Erderwärmung wirkt schlimmer als erwartet

31. Mrz. 2014 von Olof E. Matthaei

Weltklimarat legt neuen Klimabericht vor

Der Klimawandel wirkt sich noch schneller und vermutlich noch gravierender aus, als dies noch vor einigen Jahren gedacht war. Der Sachstandsbericht des Klimarats der Vereinten Nationen IPCC (Intergovernmental Panel on Climate Change) wurde in mehreren Etappen vorgestellt. Am 31. März 2014 wurde der zweite Berichtsteil des fünften IPCC-Sachstandsberichts zu „Folgen, Anpassung, Verwundbarkeit“ verabschiedet. Am 1. April wird er in Berlin vorgestellt.

Auch früher vermutete positive Folgen in einigen Regionen der Erde werden von den Wissenschaftlern nun wieder in Frage gestellt. Die Vermutung dass Wuppertal und Goslar zukünftig subtropisches Klima bekommen, Winter nicht mehr existieren, Bananen an- und Heizungen abgebaut werden, sind wohl eher Wunschträume. Neueste Berechnungen voraussichtlicher Klimaänderungen deuten eher auf eine Zunahme „auffälliger Wetterphänomene“. Die Talsperren im Harz werden also nicht jedes Frühjahr so leer sein, wie im Moment, aber es wird vorkommen. Überschwemmungen, Orkane und weitere extreme Ereignisse werden uns zukünftig begleiten.

IPCC: Klimawandel schon in vollem Gange

Die Arbeitsgruppe II des IPCC zeichnet in ihrem Bericht ein düsteres Bild für die Zukunft: Die Wissenschaftler aus aller Welt haben die Auswirkungen des Klimawandels auf Gesellschaftsgruppen, Unternehmen und Ökosysteme untersucht.
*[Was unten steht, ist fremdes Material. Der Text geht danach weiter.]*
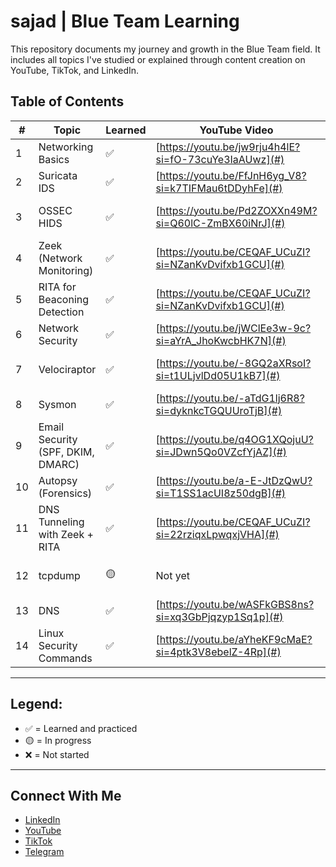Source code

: # sajad | Blue Team Learning 

This repository documents my journey and growth in the Blue Team field. It includes all topics I've studied or explained through content creation on YouTube, TikTok, and LinkedIn.

## Table of Contents

| #  | Topic                                | Learned | YouTube Video | Notes |
|----|--------------------------------------|---------|----------------|-------|
| 1  | Networking Basics                    | ✅       | [https://youtu.be/jw9rju4h4lE?si=fO-73cuYe3IaAUwz](#)      | OSI Model, IP, Ports |
| 2  | Suricata IDS                         | ✅       | [https://youtu.be/FfJnH6yg_V8?si=k7TIFMau6tDDyhFe](#)      | HTTP rules, alert testing |
| 3  | OSSEC HIDS                           | ✅       | [https://youtu.be/Pd2ZOXXn49M?si=Q60lC-ZmBX60iNrJ](#)      | Rule writing, alerts |
| 4  | Zeek (Network Monitoring)            | ✅       | [https://youtu.be/CEQAF_UCuZI?si=NZanKvDvifxb1GCU](#)      | dns.log, conn.log, weird.log |
| 5  | RITA for Beaconing Detection         | ✅       | [https://youtu.be/CEQAF_UCuZI?si=NZanKvDvifxb1GCU](#)      | Beaconing, long connections |
| 6  | Network Security                     | ✅       | [https://youtu.be/jWClEe3w-9c?si=aYrA_JhoKwcbHK7N](#)      | EDR , XDR , WAF |
| 7  | Velociraptor                         | ✅       | [https://youtu.be/-8GQ2aXRsoI?si=t1ULjvlDd05U1kB7](#)     | DFIR, live memory analysis |
| 8  | Sysmon                               | ✅       | [https://youtu.be/-aTdG1lj6R8?si=dyknkcTGQUUroTjB](#)      | Event ID 1, 3, 10 |
| 9  | Email Security (SPF, DKIM, DMARC)    | ✅       | [https://youtu.be/q4OG1XQojuU?si=JDwn5Qo0VZcfYjAZ](#)      | DNS records, spoofing defense |
| 10 | Autopsy (Forensics)                  | ✅       | [https://youtu.be/a-E-JtDzQwU?si=T1SS1acUI8z50dgB](#)     | Timeline, deleted files |
| 11 | DNS Tunneling with Zeek + RITA       | ✅       | [https://youtu.be/CEQAF_UCuZI?si=22rziqxLpwqxjVHA](#)      | Full detection lab |
| 12 | tcpdump                              | 🟡       | Not yet         | Network packet capture |
| 13 | DNS                                  | ✅       | [https://youtu.be/wASFkGBS8ns?si=xq3GbPjqzyp1Sq1p](#)      | DNS, TCP, filter use |
| 14 | Linux Security Commands              | ✅       | [https://youtu.be/aYheKF9cMaE?si=4ptk3V8ebelZ-4Rp](#)      | iptables, netstat, auditd |

---

## Legend:
- ✅ = Learned and practiced
- 🟡 = In progress
- ❌ = Not started

---

## Connect With Me

- [LinkedIn](https://www.linkedin.com/in/sajad-al-zubaidi-2682b9344?utm_source=share&utm_campaign=share_via&utm_content=profile&utm_medium=android_app)
- [YouTube](https://www.youtube.com/channel/UCSQqNmhfxmDQjovFPm90dag)
- [TikTok](https://www.tiktok.com/@birkhoff03?is_from_webapp=1&sender_device=pc)
- [Telegram](https://t.me/BIRKHOFF03)

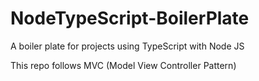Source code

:# NodeTypeScript-BoilerPlate
A boiler plate for projects using TypeScript with Node JS

This repo follows MVC (Model View Controller Pattern)
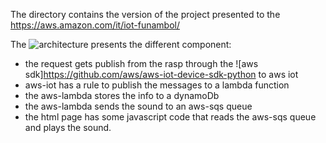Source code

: The directory contains the version of the project presented to the https://aws.amazon.com/it/iot-funambol/

The ![architecture](http://url/to/img.png) presents the different component:
- the request gets publish from the rasp through the ![aws sdk]https://github.com/aws/aws-iot-device-sdk-python to aws iot
- aws-iot has a rule to publish the messages to a lambda function
- the aws-lambda stores the info to a dynamoDb
- the aws-lambda sends the sound to an aws-sqs queue
- the html page has some javascript code that reads the aws-sqs queue and plays the sound.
Sie stellen fest, dass der Klimawandel ein von Menschenhand geschaffenes Problem ist und dass es sich nicht um ein möglicherweise kommendes Ereignis handelt, sondern dass der Klimawandel bereits stattfindet. Alle Kontinente und Ozeane sind davon betroffen. Das größte Risiko sehen die Wissenschaftler dabei darin, dass viele Länder, Gesellschaften und Unternehmen sich auf den Klimawandel nicht vorbereiten. Da wir Menschen uns erst dann mit einem Problem befassen, wenn wir es selbst spüren, machen wir uns selbst zum Teil des Problems.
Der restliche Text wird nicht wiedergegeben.